Pacific Funds, september 2018

Informational commentary from Pacific Asset Management, manager of Pacific FundsSM Fixed-Income Funds.

As expected, the Federal Open Market Committee (FOMC) raised the federal funds target rate range by 25 basis points to 2.00-2.25% (one basis point is equal to 0.01%). There were very few language changes relative to the August statement.  There was, however, a notable removal of verbiage pertaining to policy accommodation. In addition to the rate hike, the Committee also released economic projections and “dot plots.”  Our brief thoughts and language changes are noted below.
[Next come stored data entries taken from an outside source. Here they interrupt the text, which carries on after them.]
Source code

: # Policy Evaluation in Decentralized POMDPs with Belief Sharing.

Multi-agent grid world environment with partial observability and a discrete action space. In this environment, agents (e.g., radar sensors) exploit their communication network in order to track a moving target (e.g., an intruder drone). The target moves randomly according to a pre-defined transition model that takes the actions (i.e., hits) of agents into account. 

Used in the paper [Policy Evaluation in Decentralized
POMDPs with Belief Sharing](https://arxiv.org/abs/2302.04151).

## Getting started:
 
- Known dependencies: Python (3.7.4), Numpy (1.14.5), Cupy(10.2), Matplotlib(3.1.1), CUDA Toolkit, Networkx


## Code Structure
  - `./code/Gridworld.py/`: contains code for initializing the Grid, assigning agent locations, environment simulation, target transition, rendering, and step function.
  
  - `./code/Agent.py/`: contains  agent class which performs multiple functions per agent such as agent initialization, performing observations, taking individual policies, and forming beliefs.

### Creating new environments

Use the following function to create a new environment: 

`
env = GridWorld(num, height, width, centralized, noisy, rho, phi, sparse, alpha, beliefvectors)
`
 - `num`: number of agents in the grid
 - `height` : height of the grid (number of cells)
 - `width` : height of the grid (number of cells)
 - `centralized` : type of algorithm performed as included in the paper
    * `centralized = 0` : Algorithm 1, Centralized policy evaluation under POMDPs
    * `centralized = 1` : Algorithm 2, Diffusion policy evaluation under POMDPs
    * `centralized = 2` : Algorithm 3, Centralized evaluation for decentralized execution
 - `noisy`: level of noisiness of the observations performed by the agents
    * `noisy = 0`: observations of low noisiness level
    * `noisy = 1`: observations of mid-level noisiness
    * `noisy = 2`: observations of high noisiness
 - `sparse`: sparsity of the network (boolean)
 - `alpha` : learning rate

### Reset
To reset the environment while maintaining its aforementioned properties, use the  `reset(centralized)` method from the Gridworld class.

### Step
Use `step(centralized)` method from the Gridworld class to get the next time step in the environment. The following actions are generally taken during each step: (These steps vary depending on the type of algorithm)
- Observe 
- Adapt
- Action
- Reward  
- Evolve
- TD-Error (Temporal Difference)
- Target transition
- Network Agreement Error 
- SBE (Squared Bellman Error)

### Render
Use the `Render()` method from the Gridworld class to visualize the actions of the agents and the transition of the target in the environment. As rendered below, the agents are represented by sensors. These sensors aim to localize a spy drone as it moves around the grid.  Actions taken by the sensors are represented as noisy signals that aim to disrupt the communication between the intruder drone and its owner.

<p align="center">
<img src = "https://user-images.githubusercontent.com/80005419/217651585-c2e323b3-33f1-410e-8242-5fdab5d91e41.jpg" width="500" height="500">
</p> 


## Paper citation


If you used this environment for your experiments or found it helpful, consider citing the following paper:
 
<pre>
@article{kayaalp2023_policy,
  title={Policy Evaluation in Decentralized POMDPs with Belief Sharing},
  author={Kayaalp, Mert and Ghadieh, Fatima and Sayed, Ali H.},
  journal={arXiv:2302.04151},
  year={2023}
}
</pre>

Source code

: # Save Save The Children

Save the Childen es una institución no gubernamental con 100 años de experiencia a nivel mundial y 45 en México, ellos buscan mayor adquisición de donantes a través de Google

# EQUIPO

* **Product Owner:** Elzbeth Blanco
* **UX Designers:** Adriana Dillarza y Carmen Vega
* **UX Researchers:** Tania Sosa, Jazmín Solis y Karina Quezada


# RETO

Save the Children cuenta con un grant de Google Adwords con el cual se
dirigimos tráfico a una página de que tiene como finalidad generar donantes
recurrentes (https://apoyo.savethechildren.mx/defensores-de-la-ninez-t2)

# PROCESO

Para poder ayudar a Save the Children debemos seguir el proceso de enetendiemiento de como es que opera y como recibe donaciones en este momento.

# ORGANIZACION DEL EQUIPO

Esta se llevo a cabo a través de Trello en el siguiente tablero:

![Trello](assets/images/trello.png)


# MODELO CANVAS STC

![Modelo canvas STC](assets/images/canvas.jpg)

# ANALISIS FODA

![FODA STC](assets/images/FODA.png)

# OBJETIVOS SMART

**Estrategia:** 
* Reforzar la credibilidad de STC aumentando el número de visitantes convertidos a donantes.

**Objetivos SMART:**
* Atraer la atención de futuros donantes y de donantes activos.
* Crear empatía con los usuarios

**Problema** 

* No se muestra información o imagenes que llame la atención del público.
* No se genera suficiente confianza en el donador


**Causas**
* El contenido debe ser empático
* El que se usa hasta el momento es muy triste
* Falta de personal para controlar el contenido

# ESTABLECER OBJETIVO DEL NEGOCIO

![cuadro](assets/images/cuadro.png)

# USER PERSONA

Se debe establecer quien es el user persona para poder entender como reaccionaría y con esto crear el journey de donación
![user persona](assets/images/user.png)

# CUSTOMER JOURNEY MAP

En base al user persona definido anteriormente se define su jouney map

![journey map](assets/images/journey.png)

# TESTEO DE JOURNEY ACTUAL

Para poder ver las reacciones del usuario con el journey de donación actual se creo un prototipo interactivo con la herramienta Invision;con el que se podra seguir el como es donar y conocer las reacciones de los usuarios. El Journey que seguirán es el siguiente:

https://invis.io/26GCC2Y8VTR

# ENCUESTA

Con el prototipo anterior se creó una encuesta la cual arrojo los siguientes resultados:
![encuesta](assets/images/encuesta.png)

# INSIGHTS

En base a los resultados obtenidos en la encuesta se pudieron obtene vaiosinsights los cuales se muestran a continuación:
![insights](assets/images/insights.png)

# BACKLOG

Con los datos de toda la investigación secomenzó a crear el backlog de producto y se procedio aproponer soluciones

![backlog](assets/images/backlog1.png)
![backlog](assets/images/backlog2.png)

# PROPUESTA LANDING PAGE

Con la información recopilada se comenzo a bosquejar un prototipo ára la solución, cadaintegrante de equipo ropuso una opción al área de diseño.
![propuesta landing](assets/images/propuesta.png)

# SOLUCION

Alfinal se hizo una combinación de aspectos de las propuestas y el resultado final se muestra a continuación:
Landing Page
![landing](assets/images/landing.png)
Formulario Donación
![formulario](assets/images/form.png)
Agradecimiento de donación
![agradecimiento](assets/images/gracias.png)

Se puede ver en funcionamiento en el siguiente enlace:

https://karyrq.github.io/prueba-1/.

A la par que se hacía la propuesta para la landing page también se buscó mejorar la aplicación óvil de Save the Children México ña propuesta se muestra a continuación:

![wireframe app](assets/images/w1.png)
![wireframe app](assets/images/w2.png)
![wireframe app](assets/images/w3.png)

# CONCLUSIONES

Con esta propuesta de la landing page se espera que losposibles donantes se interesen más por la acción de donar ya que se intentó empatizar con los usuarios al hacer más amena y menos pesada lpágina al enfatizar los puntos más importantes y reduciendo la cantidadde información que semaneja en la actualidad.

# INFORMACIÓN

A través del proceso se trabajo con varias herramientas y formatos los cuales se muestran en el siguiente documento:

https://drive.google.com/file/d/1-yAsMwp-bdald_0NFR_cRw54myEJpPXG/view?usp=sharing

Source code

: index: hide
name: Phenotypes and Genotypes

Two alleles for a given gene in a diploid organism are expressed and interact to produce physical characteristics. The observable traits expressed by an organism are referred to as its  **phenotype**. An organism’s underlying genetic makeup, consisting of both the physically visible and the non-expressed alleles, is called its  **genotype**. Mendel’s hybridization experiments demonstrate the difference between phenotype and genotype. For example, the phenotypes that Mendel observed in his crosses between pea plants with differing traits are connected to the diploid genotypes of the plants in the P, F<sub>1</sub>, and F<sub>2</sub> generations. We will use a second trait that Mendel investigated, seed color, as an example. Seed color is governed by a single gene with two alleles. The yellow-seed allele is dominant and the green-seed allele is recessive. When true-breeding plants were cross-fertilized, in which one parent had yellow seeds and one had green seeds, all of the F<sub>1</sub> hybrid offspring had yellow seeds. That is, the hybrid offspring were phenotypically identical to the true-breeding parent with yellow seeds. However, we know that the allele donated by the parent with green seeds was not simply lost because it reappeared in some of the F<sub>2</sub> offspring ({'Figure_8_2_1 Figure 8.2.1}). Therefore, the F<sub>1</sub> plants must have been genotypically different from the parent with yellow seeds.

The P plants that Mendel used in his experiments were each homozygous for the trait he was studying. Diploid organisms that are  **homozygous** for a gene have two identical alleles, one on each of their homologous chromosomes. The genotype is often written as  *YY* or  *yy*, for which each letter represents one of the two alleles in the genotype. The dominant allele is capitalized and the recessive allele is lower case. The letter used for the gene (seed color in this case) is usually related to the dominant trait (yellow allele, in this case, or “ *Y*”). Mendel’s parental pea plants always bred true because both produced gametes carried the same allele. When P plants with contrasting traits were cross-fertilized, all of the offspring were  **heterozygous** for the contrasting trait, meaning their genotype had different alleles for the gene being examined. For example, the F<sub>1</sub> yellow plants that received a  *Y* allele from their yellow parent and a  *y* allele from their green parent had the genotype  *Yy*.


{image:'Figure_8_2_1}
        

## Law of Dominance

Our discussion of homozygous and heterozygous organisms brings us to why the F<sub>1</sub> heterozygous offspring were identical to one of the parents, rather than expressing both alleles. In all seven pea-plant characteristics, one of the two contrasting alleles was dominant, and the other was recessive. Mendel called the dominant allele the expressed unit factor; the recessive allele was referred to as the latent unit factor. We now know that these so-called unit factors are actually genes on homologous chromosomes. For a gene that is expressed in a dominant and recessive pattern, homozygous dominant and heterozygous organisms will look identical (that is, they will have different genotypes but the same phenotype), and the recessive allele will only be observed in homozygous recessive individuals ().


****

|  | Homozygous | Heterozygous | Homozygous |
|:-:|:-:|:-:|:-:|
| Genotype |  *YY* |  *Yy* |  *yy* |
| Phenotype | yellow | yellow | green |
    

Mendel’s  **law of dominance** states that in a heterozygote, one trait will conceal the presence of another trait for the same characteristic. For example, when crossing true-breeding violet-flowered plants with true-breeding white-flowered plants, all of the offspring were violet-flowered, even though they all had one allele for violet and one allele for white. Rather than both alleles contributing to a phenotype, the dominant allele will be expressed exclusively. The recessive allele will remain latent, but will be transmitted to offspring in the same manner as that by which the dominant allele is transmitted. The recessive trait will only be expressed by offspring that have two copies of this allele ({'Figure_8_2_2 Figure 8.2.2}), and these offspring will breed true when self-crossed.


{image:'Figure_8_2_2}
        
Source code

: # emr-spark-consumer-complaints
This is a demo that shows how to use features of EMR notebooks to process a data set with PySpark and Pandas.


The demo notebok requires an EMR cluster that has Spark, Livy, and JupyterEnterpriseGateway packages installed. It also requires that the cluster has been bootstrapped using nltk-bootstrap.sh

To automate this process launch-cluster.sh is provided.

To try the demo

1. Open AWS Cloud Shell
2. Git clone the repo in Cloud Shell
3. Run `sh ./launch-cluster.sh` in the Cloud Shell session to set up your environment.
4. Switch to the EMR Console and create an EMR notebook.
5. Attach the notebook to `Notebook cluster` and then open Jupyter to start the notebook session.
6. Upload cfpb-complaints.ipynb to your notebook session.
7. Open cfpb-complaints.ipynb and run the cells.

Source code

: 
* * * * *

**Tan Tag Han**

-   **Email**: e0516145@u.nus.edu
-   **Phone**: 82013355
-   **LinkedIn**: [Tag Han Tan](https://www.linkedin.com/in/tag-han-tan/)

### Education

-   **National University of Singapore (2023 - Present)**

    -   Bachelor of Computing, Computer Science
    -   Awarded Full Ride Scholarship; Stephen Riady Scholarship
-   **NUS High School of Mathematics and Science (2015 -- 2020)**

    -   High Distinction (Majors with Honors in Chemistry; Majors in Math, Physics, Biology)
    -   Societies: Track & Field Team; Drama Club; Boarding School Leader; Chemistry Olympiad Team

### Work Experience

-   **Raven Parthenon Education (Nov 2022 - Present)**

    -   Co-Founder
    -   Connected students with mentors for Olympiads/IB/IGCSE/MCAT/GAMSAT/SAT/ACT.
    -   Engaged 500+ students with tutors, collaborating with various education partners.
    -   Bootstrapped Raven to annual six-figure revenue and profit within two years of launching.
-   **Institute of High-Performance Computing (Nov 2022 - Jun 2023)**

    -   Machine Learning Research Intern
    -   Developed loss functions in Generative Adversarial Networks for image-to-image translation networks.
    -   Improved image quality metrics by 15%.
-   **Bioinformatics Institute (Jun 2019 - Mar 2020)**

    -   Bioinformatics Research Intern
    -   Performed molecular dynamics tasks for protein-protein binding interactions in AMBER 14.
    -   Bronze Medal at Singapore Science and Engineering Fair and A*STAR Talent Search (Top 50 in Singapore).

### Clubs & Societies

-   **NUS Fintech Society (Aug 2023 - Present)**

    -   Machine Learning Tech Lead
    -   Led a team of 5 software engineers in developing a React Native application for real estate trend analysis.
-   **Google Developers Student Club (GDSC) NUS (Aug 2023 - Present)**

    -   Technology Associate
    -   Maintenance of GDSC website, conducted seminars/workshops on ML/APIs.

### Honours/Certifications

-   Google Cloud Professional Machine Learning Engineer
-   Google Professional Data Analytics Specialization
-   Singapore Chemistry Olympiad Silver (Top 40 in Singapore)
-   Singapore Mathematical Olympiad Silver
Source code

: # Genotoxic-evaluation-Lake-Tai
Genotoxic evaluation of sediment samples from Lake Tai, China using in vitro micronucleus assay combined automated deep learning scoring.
  • The FOMC raised the range for the federal funds target rate to between 2.00% and 2.25%.
  • The sentence, "The stance of monetary policy remains accommodative, thereby supporting strong labor market conditions and a sustained return to 2 percent inflation" was removed.
  • Otherwise, language changes in the September statement were de minimis.
  • Expectations are for one more rate hike in 2018, three more in 2019, and one more in 2020.
  • Median expectations now suggest an end-of-year target rate of 2.375% for 2018, 3.125% in 2019, 3.375% in 2020, and 3.00% for the longer run.
  • Economic projections were generally revised higher, with real gross domestic product (GDP) revised modestly higher by 0.3% to 3.1% in 2018, by 0.1% to 2.5% in 2019, and unchanged at 2.0% in 2020 and 1.8% for the longer run.
  • The core personal consumption expenditures (PCE) price index for inflation was maintained at 2.1% for 2018, and decreased modestly to 2.0% for 2019.
  • Federal funds futures, as forecast by Bloomberg, currently show a 77% chance of an interest-rate hike to be announced in the December 2018 meeting.1
Press Conference

Again, markets appeared to take the Committee’s decision and Chairman Powell’s comments in stride. When asked in the press conference about removing the language pertaining to policy accommodation, Jerome Powell responded, ". . . think the point with accommodative was that its useful life was over. You know, we put that in the statement in 2015, just when we lifted off, and the idea was to provide assurance that we weren't trying to slow down the economy." Questions pertaining to Fed independence and tariffs were also asked, to which Chairman Powell addressed in a manner that suggested the Fed remained independent and lower end tariffs would be a good outcome.  Regarding inflation, he stated “It’s a concern. It’s a risk . . .You don’t see it yet, but you could see retail prices moving up. The tariffs might provide a basis for companies to raise prices in a world where they’ve been very reluctant to and unable to raise prices . . . we don’t see it in the numbers. And, you know, until we see it in the numbers, it’s hard to say how one would react.”

Overall, this rate hike passed with little reaction from the markets as both equity and bond markets priced the increase into current valuations. The next meeting is scheduled for November 7-8, 2018.


1Bloomberg Finance L.P., 9/27/18.


Core personal consumption expenditures (PCE) price index is the Fed’s preferred measure of U.S. inflation, which measures the prices consumers pay for goods and services without the volatility caused by energy and food prices.

A dot chart or "dot plot" is a statistical chart consisting of data points plotted on a fairly simple scale used to project the rate path.


This publication is provided by Pacific Funds. Pacific Funds refers to Pacific Funds Series Trust. This commentary reflects the views of the portfolio managers at Pacific Asset Management as of September 27, 2018, are based on current market conditions, and are subject to change without notice. These views represent the opinions of the portfolio managers and are presented for informational purposes only. These views should not be construed as investment advice, an endorsement of any security, mutual fund, sector, or index, the offer or sale of any investment, or to predict performance of any investment. Any forward-looking statements are not guaranteed. All materials are compiled from sources believed to be reliable, but accuracy cannot be guaranteed.

All investing involves risk, including the possible loss of the principal amount invested.

Pacific Life Insurance Company is the administrator for Pacific Funds. It is not a fiduciary and therefore does not give advice or make recommendations regarding insurance or investment products.


Pacific Life Fund Advisors LLC (PLFA), a wholly owned subsidiary of Pacific Life Insurance Company, is the investment adviser to the Pacific Funds. PLFA also does business under the name Pacific Asset Management and manages certain funds under that name.

Bloomberg Finance L.P. is unaffiliated with Pacific Life Insurance Company, Pacific Funds, their affiliates, their distributors, and representatives.